A few months ago I was asked to undertake a project for Tyndale House which involved searching through their catalogue for out-of-copyright books and try to link these with electronic versions already on-line. This naturally brought me to archive.org to search through its massive collection of on-line texts. On the basis of that experience I thought that it might be helpful to write down a few thoughts on the subject that may spark a discussion.
First of all, here are some of many positive features of archive.org texts:
- There is a huge amount of material available. Well over 90% of the 450 titles I searched for were already there.
- This material can be downloaded in a wide range of formats, including, PDF, DJVU, TEXT, HTML and Kindle compatible files.

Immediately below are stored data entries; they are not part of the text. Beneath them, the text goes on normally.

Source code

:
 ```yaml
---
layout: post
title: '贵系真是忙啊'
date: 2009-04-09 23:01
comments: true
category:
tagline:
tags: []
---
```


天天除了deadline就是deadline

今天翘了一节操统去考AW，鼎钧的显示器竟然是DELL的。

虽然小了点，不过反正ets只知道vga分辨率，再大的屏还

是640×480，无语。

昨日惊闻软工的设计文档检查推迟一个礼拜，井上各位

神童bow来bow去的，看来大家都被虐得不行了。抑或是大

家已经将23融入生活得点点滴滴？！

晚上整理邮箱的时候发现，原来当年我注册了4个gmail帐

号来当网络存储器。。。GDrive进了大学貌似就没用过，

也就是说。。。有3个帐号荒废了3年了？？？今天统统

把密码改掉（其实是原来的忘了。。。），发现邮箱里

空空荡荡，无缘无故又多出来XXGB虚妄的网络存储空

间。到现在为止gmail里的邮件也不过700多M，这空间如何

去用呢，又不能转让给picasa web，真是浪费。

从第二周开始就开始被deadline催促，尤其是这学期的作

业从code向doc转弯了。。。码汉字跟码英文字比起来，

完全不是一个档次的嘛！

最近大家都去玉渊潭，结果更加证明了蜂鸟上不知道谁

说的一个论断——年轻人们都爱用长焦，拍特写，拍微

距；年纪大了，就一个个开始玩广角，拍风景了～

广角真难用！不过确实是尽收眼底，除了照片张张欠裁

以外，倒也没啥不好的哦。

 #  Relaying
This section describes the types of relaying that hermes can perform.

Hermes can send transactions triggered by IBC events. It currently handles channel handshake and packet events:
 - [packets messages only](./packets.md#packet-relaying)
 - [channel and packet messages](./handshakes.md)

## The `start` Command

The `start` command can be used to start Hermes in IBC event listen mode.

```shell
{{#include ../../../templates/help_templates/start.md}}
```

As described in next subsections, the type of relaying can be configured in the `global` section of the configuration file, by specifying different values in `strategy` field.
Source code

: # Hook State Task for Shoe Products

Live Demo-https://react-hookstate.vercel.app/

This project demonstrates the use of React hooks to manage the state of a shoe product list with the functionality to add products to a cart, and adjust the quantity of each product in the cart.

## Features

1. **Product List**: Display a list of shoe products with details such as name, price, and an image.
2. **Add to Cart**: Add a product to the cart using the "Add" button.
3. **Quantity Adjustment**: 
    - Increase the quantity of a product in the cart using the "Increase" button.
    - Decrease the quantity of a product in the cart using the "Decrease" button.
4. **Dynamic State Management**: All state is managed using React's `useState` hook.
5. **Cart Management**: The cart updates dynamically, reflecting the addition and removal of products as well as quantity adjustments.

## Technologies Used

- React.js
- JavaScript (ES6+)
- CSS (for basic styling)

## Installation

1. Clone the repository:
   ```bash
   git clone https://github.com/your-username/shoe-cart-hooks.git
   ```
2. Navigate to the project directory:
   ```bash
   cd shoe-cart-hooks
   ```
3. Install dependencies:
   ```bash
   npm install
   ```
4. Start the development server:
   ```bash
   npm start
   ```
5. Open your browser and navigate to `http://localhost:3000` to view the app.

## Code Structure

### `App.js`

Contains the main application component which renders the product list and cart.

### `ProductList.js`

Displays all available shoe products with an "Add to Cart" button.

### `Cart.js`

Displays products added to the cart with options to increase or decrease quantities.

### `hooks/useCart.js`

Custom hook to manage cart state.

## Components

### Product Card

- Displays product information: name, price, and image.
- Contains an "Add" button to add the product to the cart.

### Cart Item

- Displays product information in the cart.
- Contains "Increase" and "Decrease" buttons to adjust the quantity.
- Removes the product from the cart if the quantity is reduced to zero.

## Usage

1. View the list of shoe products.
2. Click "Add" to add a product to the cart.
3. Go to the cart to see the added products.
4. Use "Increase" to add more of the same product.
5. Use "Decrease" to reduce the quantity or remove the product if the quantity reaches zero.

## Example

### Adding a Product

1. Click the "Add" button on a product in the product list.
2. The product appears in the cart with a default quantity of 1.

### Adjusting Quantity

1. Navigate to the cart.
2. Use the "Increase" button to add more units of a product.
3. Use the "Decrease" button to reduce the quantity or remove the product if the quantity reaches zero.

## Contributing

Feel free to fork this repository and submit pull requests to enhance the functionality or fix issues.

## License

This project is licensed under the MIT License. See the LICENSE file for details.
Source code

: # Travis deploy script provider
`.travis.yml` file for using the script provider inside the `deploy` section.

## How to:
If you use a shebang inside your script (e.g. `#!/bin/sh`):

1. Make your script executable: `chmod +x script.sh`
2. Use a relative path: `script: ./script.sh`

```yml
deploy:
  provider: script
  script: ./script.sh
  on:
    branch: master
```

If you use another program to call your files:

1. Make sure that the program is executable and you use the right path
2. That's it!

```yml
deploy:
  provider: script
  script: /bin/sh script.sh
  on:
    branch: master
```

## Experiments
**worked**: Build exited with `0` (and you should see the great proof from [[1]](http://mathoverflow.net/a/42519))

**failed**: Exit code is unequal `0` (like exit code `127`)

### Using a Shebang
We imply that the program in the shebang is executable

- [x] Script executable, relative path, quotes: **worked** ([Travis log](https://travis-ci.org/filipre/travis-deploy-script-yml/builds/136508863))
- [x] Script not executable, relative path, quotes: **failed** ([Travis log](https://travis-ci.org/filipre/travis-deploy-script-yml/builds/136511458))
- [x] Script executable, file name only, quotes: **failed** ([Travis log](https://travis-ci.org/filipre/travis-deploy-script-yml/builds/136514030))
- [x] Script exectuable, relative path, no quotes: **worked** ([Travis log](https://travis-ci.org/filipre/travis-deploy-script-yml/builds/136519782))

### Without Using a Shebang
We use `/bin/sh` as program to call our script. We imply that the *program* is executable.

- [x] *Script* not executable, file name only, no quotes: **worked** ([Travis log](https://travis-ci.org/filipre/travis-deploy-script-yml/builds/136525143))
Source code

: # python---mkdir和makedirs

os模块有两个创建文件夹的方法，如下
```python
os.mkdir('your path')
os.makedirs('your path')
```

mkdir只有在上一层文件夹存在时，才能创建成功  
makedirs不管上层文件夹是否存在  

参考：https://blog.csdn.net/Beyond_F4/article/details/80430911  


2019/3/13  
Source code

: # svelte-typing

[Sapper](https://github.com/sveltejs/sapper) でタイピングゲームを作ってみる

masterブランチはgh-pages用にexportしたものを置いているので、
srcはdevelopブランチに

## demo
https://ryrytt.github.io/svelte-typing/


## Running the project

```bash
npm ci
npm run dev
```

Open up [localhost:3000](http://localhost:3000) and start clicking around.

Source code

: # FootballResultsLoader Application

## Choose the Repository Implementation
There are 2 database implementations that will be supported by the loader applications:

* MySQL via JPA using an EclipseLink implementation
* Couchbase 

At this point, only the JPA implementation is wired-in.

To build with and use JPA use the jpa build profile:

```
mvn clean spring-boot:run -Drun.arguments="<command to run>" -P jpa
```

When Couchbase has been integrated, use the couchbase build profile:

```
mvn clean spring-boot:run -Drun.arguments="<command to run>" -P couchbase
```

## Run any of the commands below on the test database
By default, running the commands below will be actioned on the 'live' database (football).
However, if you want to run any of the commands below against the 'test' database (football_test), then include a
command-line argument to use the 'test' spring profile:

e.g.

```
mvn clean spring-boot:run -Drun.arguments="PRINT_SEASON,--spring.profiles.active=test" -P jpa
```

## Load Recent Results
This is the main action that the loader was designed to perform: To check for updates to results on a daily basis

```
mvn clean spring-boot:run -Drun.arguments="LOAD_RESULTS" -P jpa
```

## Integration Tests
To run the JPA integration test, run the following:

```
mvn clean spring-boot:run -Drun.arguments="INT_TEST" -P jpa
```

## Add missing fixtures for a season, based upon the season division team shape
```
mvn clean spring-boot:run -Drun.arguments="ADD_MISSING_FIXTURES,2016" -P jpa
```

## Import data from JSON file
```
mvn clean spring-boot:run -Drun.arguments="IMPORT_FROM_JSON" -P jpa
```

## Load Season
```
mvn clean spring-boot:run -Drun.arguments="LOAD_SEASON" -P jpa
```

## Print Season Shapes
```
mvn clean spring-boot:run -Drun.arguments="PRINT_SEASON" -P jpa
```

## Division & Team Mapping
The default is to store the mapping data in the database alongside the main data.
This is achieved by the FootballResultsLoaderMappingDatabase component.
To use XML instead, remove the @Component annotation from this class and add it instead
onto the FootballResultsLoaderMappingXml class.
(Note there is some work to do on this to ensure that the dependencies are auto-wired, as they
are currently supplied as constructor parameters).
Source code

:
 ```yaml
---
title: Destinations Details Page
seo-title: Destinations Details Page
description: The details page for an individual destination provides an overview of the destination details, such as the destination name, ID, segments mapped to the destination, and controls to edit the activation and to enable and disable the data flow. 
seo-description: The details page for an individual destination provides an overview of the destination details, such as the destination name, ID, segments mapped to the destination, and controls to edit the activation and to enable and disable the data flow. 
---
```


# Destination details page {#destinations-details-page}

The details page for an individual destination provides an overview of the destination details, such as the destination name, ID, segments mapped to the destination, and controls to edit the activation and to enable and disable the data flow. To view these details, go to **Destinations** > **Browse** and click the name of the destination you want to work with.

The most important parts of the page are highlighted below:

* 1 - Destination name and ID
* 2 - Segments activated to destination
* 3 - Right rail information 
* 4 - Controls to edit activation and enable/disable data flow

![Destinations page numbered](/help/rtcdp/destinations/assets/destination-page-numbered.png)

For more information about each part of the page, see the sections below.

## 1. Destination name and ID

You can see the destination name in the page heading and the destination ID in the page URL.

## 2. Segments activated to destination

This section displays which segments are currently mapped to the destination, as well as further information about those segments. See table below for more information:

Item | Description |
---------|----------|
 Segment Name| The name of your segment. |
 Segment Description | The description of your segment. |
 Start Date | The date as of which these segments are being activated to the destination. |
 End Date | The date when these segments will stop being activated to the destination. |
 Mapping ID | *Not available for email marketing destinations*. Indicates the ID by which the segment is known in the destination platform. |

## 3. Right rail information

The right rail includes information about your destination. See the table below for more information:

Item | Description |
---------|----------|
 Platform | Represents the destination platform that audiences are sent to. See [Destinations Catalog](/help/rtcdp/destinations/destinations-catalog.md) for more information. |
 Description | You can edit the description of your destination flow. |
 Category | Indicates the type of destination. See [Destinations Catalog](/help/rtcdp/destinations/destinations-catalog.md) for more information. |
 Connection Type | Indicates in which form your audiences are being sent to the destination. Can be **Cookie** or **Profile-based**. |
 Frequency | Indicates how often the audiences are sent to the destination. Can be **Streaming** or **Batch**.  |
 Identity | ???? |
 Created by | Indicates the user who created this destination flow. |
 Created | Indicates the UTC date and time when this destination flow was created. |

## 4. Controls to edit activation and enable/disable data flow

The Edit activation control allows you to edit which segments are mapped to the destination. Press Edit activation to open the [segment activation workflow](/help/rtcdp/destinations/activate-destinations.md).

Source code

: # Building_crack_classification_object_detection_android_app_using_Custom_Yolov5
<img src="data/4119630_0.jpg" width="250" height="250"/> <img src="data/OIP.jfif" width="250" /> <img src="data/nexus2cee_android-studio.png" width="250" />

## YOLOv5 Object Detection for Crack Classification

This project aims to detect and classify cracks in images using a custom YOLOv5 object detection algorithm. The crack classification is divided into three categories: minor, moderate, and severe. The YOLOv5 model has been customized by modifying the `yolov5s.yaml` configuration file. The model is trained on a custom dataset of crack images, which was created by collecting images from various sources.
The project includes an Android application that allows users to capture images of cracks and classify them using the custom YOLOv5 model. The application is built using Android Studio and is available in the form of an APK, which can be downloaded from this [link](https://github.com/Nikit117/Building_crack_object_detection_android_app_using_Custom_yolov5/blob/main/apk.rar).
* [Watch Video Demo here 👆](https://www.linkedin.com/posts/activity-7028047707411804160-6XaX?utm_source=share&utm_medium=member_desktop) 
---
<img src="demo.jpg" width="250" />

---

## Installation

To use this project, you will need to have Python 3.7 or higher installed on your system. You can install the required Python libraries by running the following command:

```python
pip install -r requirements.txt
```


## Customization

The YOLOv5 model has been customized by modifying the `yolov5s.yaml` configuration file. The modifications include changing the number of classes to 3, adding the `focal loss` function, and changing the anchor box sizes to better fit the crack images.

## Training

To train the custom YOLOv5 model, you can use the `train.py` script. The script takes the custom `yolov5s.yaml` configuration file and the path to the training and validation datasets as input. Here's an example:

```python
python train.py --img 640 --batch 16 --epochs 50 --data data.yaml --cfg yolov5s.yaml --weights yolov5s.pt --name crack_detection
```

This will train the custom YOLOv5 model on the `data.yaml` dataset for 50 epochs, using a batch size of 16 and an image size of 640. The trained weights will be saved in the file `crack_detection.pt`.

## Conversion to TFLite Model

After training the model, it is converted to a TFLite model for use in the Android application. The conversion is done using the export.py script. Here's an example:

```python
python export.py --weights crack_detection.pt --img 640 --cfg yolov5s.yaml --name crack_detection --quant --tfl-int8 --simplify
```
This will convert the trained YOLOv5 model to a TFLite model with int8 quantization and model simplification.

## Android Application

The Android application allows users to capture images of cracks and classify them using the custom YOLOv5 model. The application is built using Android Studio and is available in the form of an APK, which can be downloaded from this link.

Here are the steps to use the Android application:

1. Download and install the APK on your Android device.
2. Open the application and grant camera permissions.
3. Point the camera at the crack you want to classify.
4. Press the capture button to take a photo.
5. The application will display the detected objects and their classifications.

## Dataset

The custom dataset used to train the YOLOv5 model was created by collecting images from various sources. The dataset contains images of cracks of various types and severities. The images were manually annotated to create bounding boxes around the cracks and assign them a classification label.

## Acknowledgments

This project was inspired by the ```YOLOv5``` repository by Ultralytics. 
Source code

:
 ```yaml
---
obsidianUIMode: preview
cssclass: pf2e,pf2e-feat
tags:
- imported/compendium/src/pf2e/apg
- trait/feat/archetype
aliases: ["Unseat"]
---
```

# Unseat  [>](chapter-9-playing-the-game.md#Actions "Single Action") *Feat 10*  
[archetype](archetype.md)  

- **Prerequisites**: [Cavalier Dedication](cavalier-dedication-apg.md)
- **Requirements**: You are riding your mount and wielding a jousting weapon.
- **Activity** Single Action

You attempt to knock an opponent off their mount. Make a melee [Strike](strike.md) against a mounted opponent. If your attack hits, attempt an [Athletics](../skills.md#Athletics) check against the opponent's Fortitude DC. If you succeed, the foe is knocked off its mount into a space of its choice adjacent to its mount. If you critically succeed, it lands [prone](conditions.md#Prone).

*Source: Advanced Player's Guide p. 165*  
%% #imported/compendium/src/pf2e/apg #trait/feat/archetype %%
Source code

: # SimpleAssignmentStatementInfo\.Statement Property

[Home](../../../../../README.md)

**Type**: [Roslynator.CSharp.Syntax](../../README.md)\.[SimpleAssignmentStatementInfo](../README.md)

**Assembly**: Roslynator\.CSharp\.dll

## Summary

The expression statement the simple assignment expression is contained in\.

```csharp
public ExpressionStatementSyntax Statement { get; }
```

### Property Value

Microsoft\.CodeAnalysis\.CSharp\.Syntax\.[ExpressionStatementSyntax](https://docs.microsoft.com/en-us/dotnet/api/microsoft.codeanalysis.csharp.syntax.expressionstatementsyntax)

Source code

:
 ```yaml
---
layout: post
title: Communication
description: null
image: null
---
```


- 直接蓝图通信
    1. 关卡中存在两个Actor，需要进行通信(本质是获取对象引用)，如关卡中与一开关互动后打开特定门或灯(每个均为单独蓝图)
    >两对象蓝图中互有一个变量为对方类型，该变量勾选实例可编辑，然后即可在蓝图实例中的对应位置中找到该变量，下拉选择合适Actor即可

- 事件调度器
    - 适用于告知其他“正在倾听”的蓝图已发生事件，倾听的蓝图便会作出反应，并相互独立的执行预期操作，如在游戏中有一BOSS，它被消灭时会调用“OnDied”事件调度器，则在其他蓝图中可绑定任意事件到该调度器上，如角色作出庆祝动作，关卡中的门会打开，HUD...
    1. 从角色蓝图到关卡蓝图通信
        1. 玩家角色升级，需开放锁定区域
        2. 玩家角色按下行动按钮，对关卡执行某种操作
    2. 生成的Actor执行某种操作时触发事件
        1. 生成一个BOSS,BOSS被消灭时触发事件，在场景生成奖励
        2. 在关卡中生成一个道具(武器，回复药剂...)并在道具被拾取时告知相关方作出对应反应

- The site is supported by an enthusiastic user-base who are constantly adding new material.
- Some books that are still under copyright in the UK because they were printed there are listed as being in the Public Domain on archive.org because it is hosted in the United States. In order to prevent them being downloaded outside the US Google Books (linked from archive.org) has blocked non-US IP addresses from accessing them – which of course can always be circumvented using a US-based proxy.
- Some material that is in the Public Domain in the UK is being blocked by Google Books..
- The first two points serve as a reminder that users cannot rely on the accuracy of the copyright declaration on the site outside of the US – you need to double check everything.
- Some scans are incomplete and/or of poor quality.
- Scans to PDF are often very large files. By reprocessing the files it is possible to reduce the file size by 50% in one trial I conducted.
- The search facility is fine if you know the exact title of the work you are after. However, if you misspell it or get a word wrong then the book you are after will not appear in the results.
- Perhaps as a result of (6) the usage statistics listed next to certain titles showing the number of downloads are often surprisingly low.
- Important UK-published theological books in the Public Domain could be re-scanned and hosted so as to avoid the unnecessary blocks on accessing them.
- Poor quality scans can be replaced.
- When serving users on dial-up or slow access Internet connections there is scope for reprocessing selected works and hosting them elsewhere to reduce the file sizes.
- The site lends itself to being linked with specialist bibliographies (such as those provided by the TheologyOnTheWeb sites) linked directly to material hosted on archive.org. This gets round the problem of searches when the material is not being blocked.